- Action item -
Find each line of the entries with the string "power", please, and copy it.

- Source records -
•••
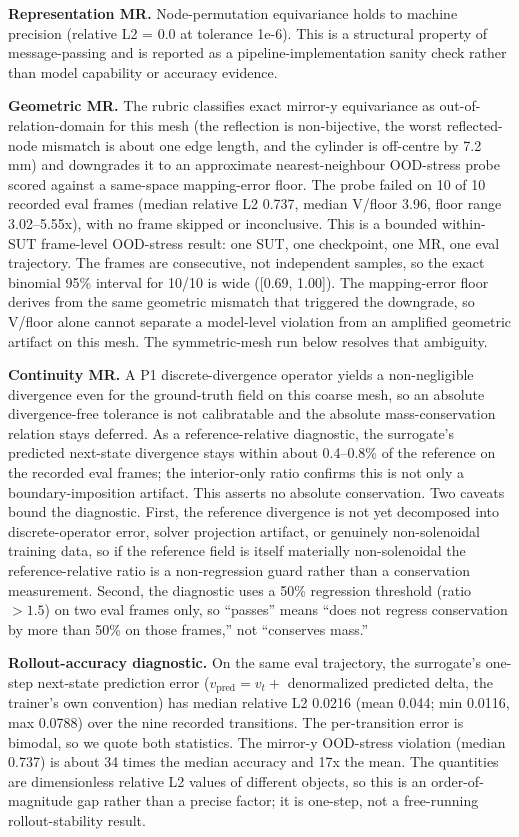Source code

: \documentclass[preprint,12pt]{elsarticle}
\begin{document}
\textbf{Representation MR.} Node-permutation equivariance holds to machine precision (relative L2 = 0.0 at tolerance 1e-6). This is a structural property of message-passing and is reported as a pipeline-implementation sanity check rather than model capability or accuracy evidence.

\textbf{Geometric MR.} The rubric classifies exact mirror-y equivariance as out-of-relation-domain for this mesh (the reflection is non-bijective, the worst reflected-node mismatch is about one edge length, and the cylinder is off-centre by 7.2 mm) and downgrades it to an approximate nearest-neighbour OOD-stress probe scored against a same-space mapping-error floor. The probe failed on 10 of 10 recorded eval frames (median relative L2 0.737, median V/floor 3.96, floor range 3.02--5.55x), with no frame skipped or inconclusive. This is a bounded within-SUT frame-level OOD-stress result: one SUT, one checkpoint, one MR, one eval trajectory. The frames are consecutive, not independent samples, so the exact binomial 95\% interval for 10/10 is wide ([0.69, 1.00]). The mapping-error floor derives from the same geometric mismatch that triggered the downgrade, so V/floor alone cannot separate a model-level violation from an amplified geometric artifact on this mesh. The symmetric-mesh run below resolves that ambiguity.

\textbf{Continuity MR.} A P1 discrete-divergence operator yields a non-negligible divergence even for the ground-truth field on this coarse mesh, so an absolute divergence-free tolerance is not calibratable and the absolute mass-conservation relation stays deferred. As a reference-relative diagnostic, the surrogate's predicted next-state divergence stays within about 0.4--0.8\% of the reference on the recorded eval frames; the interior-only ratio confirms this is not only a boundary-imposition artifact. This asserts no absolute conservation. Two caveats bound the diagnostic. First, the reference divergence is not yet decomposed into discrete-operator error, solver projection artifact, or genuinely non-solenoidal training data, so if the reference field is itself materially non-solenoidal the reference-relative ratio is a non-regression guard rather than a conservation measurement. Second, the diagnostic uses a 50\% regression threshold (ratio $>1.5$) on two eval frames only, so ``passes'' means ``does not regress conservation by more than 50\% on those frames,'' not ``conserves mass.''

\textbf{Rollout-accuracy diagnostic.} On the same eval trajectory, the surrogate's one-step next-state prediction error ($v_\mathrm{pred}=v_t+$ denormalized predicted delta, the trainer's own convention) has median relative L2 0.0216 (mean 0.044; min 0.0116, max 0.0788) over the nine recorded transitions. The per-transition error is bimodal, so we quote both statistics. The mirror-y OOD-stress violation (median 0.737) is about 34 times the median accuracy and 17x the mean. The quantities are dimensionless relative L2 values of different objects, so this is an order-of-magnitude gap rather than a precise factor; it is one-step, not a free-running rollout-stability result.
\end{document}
•••
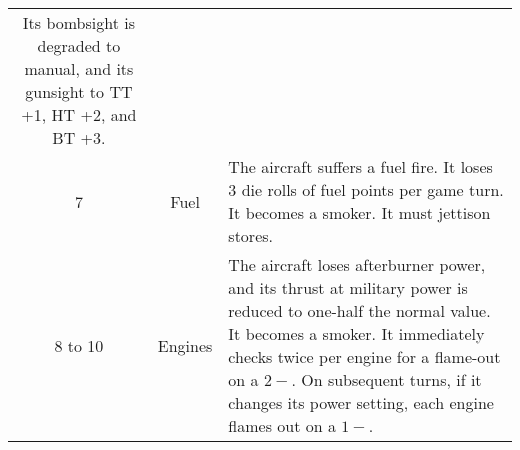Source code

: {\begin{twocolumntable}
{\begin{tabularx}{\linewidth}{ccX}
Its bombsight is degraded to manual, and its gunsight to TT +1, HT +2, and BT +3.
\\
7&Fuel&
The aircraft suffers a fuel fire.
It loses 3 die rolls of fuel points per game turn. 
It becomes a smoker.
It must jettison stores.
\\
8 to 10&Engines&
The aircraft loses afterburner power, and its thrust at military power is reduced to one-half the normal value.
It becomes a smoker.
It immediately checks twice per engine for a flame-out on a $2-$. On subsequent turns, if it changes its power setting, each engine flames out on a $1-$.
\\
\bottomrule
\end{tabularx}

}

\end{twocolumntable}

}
•••
- Answer space -
The aircraft loses afterburner power, and its thrust at military power is reduced to one-half the normal value.
It immediately checks twice per engine for a flame-out on a $2-$. On subsequent turns, if it changes its power setting, each engine flames out on a $1-$.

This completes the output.